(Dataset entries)
....

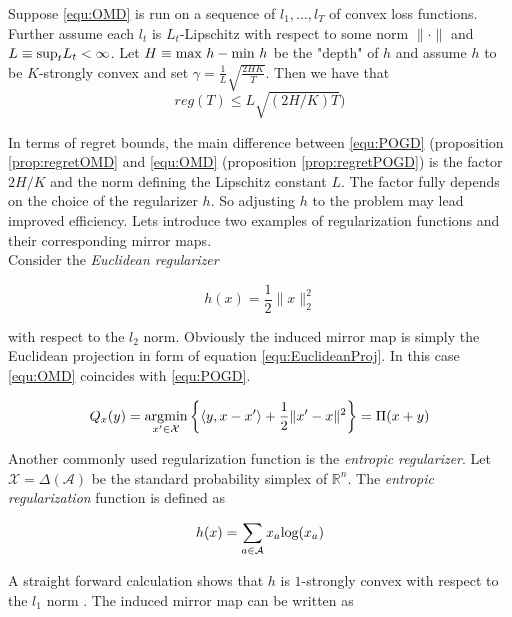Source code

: \begin{proposition}\label{prop:regretOMD}
    Suppose \ref{equ:OMD} is run on a sequence of $l_1,\dots,l_T$ of convex loss functions. Further assume each $l_t$ is $L_t$-Lipschitz with respect to some norm $\|\cdot\|$ and $L \equiv \textnormal{sup}_t L_t < \infty$. Let $H \equiv \textnormal{max } h-\textnormal{min } h$ be the "depth" of $h$ and assume $h$ to be $K$-strongly convex and set $\gamma = \frac{1}{L}\sqrt{\frac{2HK}{T}}$. Then we have that
    \[reg(T) \le L\sqrt{(2H/K)T})\]
\end{proposition}

In terms of regret bounds, the main difference between \ref{equ:POGD} (proposition \ref{prop:regretOMD} and \ref{equ:OMD} (proposition \ref{prop:regretPOGD}) is the factor $2H/K$ and the norm defining the Lipschitz constant $L$. The factor fully depends on the choice of the regularizer $h$. So adjusting $h$ to the problem may lead improved efficiency. Lets introduce two examples of regularization functions and their corresponding mirror maps. \\

Consider the \textit{Euclidean regularizer}

\begin{equation*}
    h(x) = \frac{1}{2}\|x\|_2^2
\end{equation*}

with respect to the $l_2$ norm. Obviously the induced mirror map is simply the Euclidean projection in form of equation \ref{equ:EuclideanProj}. In this case \ref{equ:OMD} coincides with \ref{equ:POGD}. 

\begin{equation*}
    Q_x(y) = \operatorname*{\arg\!\min}_{x'\in \mathcal{X}}\bigg\{\langle y,x-x'\rangle + \frac{1}{2}\|x'-x\|^2\bigg\} = \Pi(x + y)
\end{equation*}

Another commonly used regularization function is the \textit{entropic regularizer}. Let $\mathcal{X} = \Delta(\mathcal{A})$ be the standard probability simplex of $\mathbb{R}^n$. The \textit{entropic regularization} function is defined as

\begin{equation*}
    h(x) = \sum_{a\in\mathcal{A}}x_a\textnormal{log}(x_a)
\end{equation*}

A straight forward calculation shows that $h$ is $1$-strongly convex with respect to the $l_1$ norm \cite{HDRmertikopoulos}. The induced mirror map can be written as

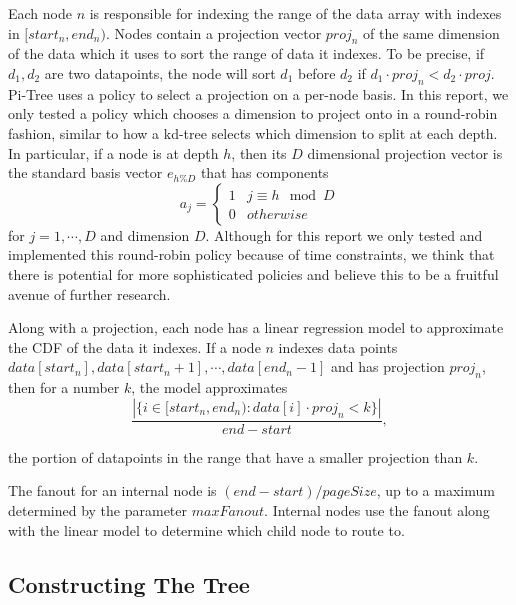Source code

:\documentclass[sigconf,10pt]{acmart}
\begin{document}
Each node $n$ is responsible for indexing the range of the data array with indexes in $[start_n, end_n)$.
Nodes contain a projection vector $proj_n$ of the same dimension of the data
which it uses to sort the range of data it indexes. 
To be precise, if $d_1, d_2$ are two datapoints, the node will 
sort $d_1$ before $d_2$ if $d_1 \cdot proj_n < d_2 \cdot proj$.
Pi-Tree uses a policy to select a projection on a per-node basis. In this report,
we only tested a policy which chooses a dimension to project onto in a round-robin
fashion, similar to how a kd-tree selects which dimension to split at each depth.
In particular, if a node is at depth $h$, then its
$D$ dimensional projection vector is the standard basis vector $e_{h \% D}$ that has components 
$$a_j = \begin{cases} 
  1 & j \equiv h \mod D \\
  0 & otherwise
\end{cases}
$$
for $j=1, \cdots, D$ and dimension $D$. Although for this report we only 
tested and implemented this round-robin policy because of time constraints,
we think that there is potential
for more sophisticated policies and believe this to be a fruitful avenue of further
research.

Along with a projection, each node has a linear regression model 
to approximate the CDF of the data it indexes. If a node $n$ indexes data points
$data[start_n], data[start_n + 1], \cdots, data[end_n - 1]$ and has projection $proj_n$,
then for a number $k$, the
model approximates
\[ 
  \frac{|\{i \in [start_n, end_n) : data[i] \cdot proj_n < k\}|}{end - start},
\]

the portion of datapoints in the range that have a 
smaller projection than $k$.

The fanout for an internal node is $(end - start) / pageSize$, up to a maximum determined
by the parameter $maxFanout$. Internal nodes use the fanout along with the linear model
to determine which child node to route to.

\subsection{Constructing The Tree}
\end{document}
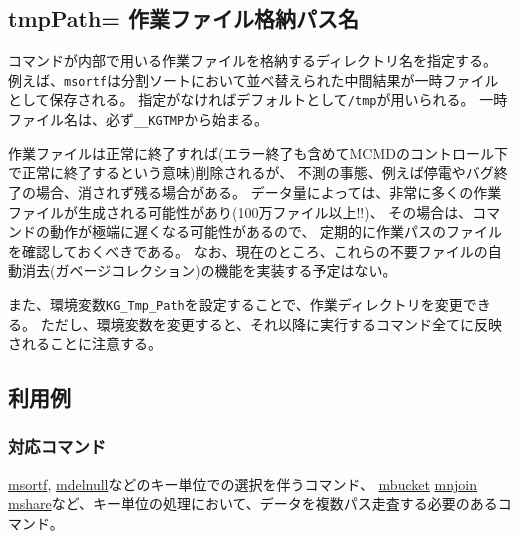 
%

\subsection{tmpPath= 作業ファイル格納パス名\label{sect:option_tmpPath}}
コマンドが内部で用いる作業ファイルを格納するディレクトリ名を指定する。
例えば、\verb|msortf|は分割ソートにおいて並べ替えられた中間結果が一時ファイルとして保存される。
指定がなければデフォルトとして\verb|/tmp|が用いられる。
一時ファイル名は、必ず\verb|__KGTMP|から始まる。

作業ファイルは正常に終了すれば(エラー終了も含めてMCMDのコントロール下で正常に終了するという意味)削除されるが、
不測の事態、例えば停電やバグ終了の場合、消されず残る場合がある。
データ量によっては、非常に多くの作業ファイルが生成される可能性があり(100万ファイル以上!!)、
その場合は、コマンドの動作が極端に遅くなる可能性があるので、
定期的に作業パスのファイルを確認しておくべきである。
なお、現在のところ、これらの不要ファイルの自動消去(ガベージコレクション)の機能を実装する予定はない。

また、環境変数\verb|KG_Tmp_Path|を設定することで、作業ディレクトリを変更できる。
ただし、環境変数を変更すると、それ以降に実行するコマンド全てに反映されることに注意する。

\subsection*{利用例}


\subsubsection*{対応コマンド}
\hyperref[sect:msortf]{msortf},
\hyperref[sect:mselstr]{mdelnull}などのキー単位での選択を伴うコマンド、
\hyperref[mbucket]{mbucket}
\hyperref[mnjoin]{mnjoin}
\hyperref[mshare]{mshare}など、キー単位の処理において、データを複数パス走査する必要のあるコマンド。

%

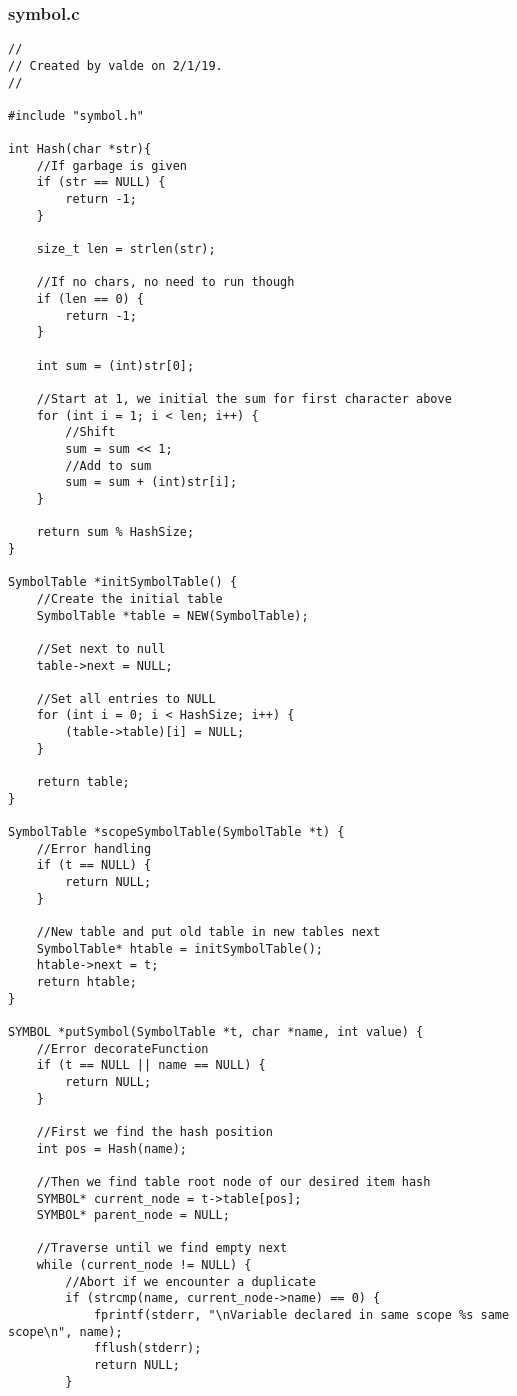 \documentclass[a4paper]{article}
\begin{document}
\subsubsection{symbol.c}
\begin{verbatim}
//
// Created by valde on 2/1/19.
//

#include "symbol.h"

int Hash(char *str){
    //If garbage is given
    if (str == NULL) {
        return -1;
    }

    size_t len = strlen(str);

    //If no chars, no need to run though
    if (len == 0) {
        return -1;
    }

    int sum = (int)str[0];

    //Start at 1, we initial the sum for first character above
    for (int i = 1; i < len; i++) {
        //Shift
        sum = sum << 1;
        //Add to sum
        sum = sum + (int)str[i];
    }

    return sum % HashSize;
}

SymbolTable *initSymbolTable() {
    //Create the initial table
    SymbolTable *table = NEW(SymbolTable);

    //Set next to null
    table->next = NULL;

    //Set all entries to NULL
    for (int i = 0; i < HashSize; i++) {
        (table->table)[i] = NULL;
    }

    return table;
}

SymbolTable *scopeSymbolTable(SymbolTable *t) {
    //Error handling
    if (t == NULL) {
        return NULL;
    }

    //New table and put old table in new tables next
    SymbolTable* htable = initSymbolTable();
    htable->next = t;
    return htable;
}

SYMBOL *putSymbol(SymbolTable *t, char *name, int value) {
    //Error decorateFunction
    if (t == NULL || name == NULL) {
        return NULL;
    }

    //First we find the hash position
    int pos = Hash(name);

    //Then we find table root node of our desired item hash
    SYMBOL* current_node = t->table[pos];
    SYMBOL* parent_node = NULL;

    //Traverse until we find empty next
    while (current_node != NULL) {
        //Abort if we encounter a duplicate
        if (strcmp(name, current_node->name) == 0) {
            fprintf(stderr, "\nVariable declared in same scope %s same scope\n", name);
            fflush(stderr);
            return NULL;
        }
        

\end{verbatim}
\end{document}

....

## TASK INSTRUCTIONS
Retype exactly, and only, the lines that run from the one with "while (current_node != NULL)" through the final line of the entries.

## ANSWER TO THIS EXERCISE
    while (current_node != NULL) {
        //Abort if we encounter a duplicate
        if (strcmp(name, current_node->name) == 0) {
            fprintf(stderr, "\nVariable declared in same scope %s same scope\n", name);
            fflush(stderr);
            return NULL;
        }
        

\end{verbatim}
\end{document}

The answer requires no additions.